===== Supplied data
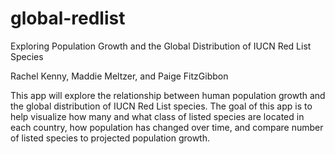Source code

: # global-redlist

Exploring Population Growth and the Global Distribution of IUCN Red List Species


Rachel Kenny, Maddie Meltzer, and Paige FitzGibbon

This app will explore the relationship between human population growth and the global distribution of IUCN Red List species. The goal of this app is to help visualize how many and what class of listed species are located in each country, how population has changed over time, and compare number of listed species to projected population growth.
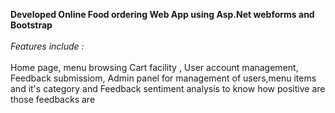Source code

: **Developed Online Food ordering Web App using Asp.Net webforms and Bootstrap**
<br><br/>*Features include :*<br><br/>
  Home page, menu browsing
  Cart facility , User account management,
  Feedback submissiom,
  Admin panel for management of users,menu items and it's category and Feedback sentiment analysis
to know how positive are those feedbacks are
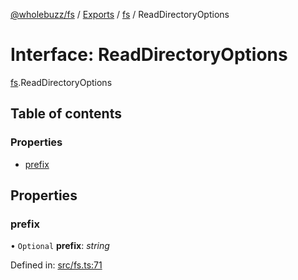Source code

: [@wholebuzz/fs](../README.md) / [Exports](../modules.md) / [fs](../modules/fs.md) / ReadDirectoryOptions

# Interface: ReadDirectoryOptions

[fs](../modules/fs.md).ReadDirectoryOptions

## Table of contents

### Properties

- [prefix](fs.readdirectoryoptions.md#prefix)

## Properties

### prefix

• `Optional` **prefix**: *string*

Defined in: [src/fs.ts:71](https://github.com/wholebuzz/fs/blob/master/src/fs.ts#L71)
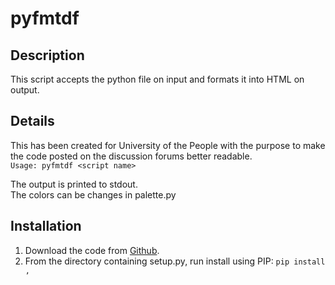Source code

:# pyfmtdf

## Description

This script accepts the python file on input and formats it into HTML on output.

## Details

This has been created for University of the People with the purpose to make the code posted on the discussion forums better readable.  
`Usage: pyfmtdf <script name>`

The output is printed to stdout.  
The colors can be changes in palette.py  

## Installation

1. Download the code from [Github](https://github.com/elijahsd/pyfmtdf "Github").
2. From the directory containing setup.py, run install using PIP: `pip install ,`


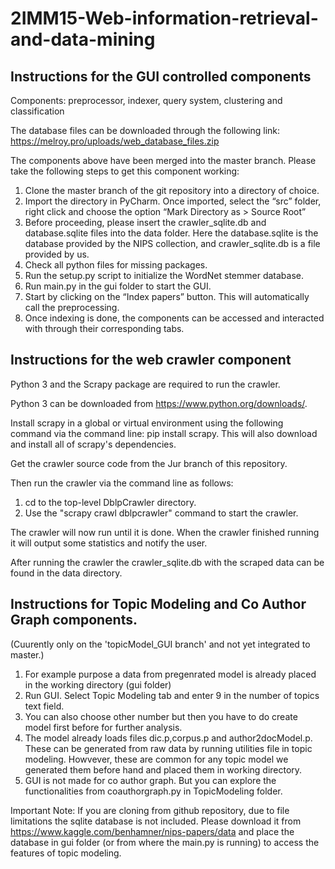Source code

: # 2IMM15-Web-information-retrieval-and-data-mining

## Instructions for the GUI controlled components
Components: preprocessor, indexer, query system, clustering and classification

The database files can be downloaded through the following link:
https://melroy.pro/uploads/web_database_files.zip

The components above have been merged into the master branch. Please take the following steps to get this component working:
1. Clone the master branch of the git repository into a directory of choice.
2. Import the directory in PyCharm. Once imported, select the “src” folder, right click and choose the option “Mark Directory as > Source Root”
3. Before proceeding, please insert the crawler_sqlite.db and database.sqlite files into the data folder. Here the database.sqlite is the database provided by the NIPS collection, and crawler_sqlite.db is a file provided by us.
4. Check all python files for missing packages.
5. Run the setup.py script to initialize the WordNet stemmer database.
6. Run main.py in the gui folder to start the GUI.
7. Start by clicking on the “Index papers” button. This will automatically call the preprocessing.
8. Once indexing is done, the components can be accessed and interacted with through their corresponding tabs.

## Instructions for the web crawler component

Python 3 and the Scrapy package are required to run the crawler.

Python 3 can be downloaded from https://www.python.org/downloads/.

Install scrapy in a global or virtual environment using the following command via the command line: pip install scrapy.
This will also download and install all of scrapy's dependencies.

Get the crawler source code from the Jur branch of this repository.

Then run the crawler via the command line as follows:
1. cd to the top-level DblpCrawler directory.
2. Use the "scrapy crawl dblpcrawler" command to start the crawler.

The crawler will now run until it is done.
When the crawler finished running it will output some statistics and notify the user.

After running the crawler the crawler_sqlite.db with the scraped data can be found in the data directory.

## Instructions for Topic Modeling and Co Author Graph components.
(Cuurently only on the 'topicModel_GUI branch' and not yet integrated to master.)

1. For example purpose a data from pregenrated model is already placed in the working directory (gui folder)
2. Run GUI. Select Topic Modeling tab and enter 9 in the number of topics text field.
3. You can also choose other number but then you have to do create model first before for further analysis.
4. The model already loads files dic.p,corpus.p and author2docModel.p. These can be generated from raw data by running utilities file in topic modeling.
Howvever, these are common for any topic model we generated them before hand and placed them in working directory.
5. GUI is not made for co author graph. But you can explore the functionalities from coauthorgraph.py in TopicModeling folder.


Important Note: If you are cloning from github repository, due to file limitations the sqlite database is not included. 
Please download it from https://www.kaggle.com/benhamner/nips-papers/data and place the database in gui folder (or from where the main.py is running)
to access the features of topic modeling.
==========
> _What the exercise asks_: The images in the entries above should be left out; please reproduce exactly the lines from the first through the one containing "Rachel Kenny, Maddie".

> _Response_:
Source code

: # global-redlist

Exploring Population Growth and the Global Distribution of IUCN Red List Species


Rachel Kenny, Maddie Meltzer, and Paige FitzGibbon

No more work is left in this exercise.